Mean longevity was significantly greater for females than males, but it was uncertain how reproductive behaviors would affect the longevity of each sex because the beetles used in the longevity experiment were not allowed to mate or oviposit. Feeding was required for adults to survive for more than a few days, but longevity and fecundity of beetles that fed was not significantly affected by food plant treatment (Tables 2 and 3). Females did not normally oviposit without feeding (Table 3) perhaps because they did not obtain energy required for reproduction or did not live long enough to reproduce due to starvation. It was unclear why one female oviposited without feeding during the experiment (Table 3). Nevertheless, none of the eggs from that female hatched, while females that received a continuous food supply deposited a high percentage of fertile eggs (Table 3), suggesting that females must feed in order to produce viable eggs.

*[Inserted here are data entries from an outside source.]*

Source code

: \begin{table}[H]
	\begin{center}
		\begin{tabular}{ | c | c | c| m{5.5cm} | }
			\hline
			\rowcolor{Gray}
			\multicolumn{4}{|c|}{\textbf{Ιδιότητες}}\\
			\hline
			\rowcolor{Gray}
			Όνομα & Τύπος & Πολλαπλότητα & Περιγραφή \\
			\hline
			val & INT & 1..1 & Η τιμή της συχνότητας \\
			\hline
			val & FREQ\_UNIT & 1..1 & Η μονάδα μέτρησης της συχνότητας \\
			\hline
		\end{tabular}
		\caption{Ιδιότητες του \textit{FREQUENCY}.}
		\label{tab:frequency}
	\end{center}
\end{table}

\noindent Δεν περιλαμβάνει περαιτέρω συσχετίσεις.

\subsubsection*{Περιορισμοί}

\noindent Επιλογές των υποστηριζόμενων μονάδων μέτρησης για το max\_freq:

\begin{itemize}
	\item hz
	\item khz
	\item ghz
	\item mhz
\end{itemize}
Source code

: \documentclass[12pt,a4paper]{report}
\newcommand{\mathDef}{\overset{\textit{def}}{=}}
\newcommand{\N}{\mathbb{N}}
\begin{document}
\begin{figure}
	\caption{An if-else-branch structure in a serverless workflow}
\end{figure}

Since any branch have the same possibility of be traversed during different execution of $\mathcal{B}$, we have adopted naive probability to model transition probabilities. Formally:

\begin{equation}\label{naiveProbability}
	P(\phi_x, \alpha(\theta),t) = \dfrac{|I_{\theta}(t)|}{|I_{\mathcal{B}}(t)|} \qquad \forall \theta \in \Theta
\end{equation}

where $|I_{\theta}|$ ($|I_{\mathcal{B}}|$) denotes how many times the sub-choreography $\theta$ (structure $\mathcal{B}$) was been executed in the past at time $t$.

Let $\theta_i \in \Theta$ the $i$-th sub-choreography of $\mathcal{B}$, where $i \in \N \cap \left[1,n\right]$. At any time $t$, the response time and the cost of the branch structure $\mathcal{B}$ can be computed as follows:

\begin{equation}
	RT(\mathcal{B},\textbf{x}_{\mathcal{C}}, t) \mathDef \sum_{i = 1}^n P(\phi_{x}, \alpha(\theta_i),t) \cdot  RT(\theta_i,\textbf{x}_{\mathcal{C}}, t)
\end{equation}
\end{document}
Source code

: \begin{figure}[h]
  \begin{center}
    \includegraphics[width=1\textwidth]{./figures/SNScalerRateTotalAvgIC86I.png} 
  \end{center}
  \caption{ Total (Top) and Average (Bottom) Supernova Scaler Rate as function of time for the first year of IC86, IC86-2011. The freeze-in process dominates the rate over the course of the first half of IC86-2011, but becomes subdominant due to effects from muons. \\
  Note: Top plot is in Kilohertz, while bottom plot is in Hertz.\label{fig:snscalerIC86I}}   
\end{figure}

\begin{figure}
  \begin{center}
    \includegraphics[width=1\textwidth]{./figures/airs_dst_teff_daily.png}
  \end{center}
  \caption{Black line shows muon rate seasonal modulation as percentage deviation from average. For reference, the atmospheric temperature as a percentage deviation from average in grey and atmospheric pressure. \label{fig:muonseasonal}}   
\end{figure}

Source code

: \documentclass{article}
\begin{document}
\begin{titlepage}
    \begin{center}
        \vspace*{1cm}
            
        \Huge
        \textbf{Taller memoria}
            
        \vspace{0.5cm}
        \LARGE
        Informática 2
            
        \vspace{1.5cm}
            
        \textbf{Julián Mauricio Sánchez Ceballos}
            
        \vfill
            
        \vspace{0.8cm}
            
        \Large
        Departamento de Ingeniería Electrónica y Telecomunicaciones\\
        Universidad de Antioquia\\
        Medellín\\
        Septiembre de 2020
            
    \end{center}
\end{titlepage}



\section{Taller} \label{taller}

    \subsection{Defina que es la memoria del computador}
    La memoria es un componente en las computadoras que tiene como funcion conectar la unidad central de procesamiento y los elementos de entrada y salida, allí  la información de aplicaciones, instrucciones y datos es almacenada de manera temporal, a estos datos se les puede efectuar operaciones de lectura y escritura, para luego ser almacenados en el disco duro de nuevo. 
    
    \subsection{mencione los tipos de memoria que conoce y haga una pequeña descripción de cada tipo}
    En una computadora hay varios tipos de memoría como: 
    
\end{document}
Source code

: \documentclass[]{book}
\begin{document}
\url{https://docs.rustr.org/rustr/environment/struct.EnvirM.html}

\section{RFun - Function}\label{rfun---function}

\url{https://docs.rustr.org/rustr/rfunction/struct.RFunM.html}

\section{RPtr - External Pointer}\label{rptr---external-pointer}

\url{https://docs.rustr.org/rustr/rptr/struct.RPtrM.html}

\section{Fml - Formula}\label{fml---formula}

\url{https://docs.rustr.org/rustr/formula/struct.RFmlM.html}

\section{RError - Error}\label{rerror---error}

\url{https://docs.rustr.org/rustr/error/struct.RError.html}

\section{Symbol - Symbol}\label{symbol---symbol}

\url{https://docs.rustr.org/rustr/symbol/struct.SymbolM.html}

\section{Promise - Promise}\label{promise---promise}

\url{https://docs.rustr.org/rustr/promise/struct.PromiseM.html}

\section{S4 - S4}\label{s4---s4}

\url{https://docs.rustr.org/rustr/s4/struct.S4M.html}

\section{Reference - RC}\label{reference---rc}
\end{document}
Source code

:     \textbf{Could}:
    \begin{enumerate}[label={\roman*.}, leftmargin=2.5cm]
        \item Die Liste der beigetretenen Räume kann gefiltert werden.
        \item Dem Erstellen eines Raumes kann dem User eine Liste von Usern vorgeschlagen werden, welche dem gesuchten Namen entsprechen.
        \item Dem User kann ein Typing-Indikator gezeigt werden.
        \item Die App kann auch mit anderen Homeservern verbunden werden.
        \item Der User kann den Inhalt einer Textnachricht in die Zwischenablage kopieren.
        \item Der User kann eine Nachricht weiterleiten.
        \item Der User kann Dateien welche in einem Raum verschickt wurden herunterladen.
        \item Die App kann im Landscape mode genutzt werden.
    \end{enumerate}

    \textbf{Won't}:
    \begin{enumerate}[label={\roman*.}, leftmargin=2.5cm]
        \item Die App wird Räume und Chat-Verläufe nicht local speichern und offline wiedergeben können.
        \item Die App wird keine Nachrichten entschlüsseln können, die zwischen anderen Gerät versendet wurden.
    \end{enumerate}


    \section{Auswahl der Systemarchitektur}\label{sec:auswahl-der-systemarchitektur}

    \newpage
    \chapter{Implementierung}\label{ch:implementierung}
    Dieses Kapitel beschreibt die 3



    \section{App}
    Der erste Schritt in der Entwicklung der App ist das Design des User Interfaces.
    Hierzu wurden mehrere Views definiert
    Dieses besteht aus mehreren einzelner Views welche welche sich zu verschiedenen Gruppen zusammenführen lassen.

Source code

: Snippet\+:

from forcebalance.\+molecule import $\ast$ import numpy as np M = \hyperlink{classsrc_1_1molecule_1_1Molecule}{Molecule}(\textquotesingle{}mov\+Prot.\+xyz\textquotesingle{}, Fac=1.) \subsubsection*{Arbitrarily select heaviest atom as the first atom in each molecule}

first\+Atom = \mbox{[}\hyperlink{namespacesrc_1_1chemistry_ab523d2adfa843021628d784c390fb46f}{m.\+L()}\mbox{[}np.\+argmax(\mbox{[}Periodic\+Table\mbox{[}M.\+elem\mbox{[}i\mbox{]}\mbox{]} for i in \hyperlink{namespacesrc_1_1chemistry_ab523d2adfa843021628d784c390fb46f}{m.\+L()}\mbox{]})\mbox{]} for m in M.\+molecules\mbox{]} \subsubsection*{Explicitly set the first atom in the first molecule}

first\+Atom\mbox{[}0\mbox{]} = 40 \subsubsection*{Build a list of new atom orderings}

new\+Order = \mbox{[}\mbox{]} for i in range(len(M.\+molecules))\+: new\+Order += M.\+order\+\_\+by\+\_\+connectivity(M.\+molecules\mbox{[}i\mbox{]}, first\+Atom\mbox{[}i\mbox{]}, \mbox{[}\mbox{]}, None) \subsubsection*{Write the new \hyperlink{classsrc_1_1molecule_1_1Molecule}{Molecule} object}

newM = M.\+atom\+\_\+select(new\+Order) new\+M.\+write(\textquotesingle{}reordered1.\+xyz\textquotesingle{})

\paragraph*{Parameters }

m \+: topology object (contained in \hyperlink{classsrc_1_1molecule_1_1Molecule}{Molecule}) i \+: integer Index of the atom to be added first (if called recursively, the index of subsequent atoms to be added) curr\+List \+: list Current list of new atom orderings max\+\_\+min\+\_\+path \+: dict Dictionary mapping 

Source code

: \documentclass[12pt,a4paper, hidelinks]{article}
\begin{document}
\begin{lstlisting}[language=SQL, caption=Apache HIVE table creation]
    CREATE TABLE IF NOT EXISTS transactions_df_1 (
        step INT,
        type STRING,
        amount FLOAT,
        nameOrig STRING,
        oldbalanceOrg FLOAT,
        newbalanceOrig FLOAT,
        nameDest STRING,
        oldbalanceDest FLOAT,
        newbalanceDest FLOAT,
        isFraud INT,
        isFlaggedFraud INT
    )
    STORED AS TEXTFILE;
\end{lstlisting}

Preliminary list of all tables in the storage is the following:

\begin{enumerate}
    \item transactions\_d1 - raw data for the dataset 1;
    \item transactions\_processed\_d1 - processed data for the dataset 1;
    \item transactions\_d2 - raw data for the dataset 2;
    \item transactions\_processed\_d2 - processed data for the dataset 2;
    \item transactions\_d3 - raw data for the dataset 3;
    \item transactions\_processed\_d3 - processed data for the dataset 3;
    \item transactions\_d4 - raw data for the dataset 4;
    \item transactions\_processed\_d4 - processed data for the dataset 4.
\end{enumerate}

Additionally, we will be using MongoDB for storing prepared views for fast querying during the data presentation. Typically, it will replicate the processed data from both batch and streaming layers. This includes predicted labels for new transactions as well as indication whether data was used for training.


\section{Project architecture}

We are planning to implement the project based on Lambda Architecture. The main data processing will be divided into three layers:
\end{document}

Being able to feed, survive, and reproduce equally on corn and soybean leaves (Tables 1–3) suggests that C. crinicornis is likely a polyphagous species as recorded for C. brunnea (Lindsay 1943, Rolston and Rouse 1965). In addition, during the course of this study, adults of C. crinicornis have been observed to feed on other types of food, including corn silks, soybean flowers, leaves of Abutilon theophrasti Medik, Amaranthus species, Andropogon gerardii Vitman, Digitaria species, Melilotus officinalis (L.) Pallas, Polygonum hydropiperoides Michaux., Rumex species, Setaria species, Sorghastrum nutans (L.) Nash, T. pretense L., and Vitis species. An additional study would be needed to evaluate the impact of other food sources on consumption, longevity, and fecundity of C. crinicornis. However, the ability to effectively utilize tissues of plant species from very different plant families as adult food sources may be one of the many factors that have allowed C. crinicornis to adapt to agroecosystems and become increasingly abundant in corn and soybean fields. The results of this study contribute new biological information that increases our understanding of Colaspis and will also serve as a baseline for future studies to better understand the natural history and pest potential of C. crinicornis.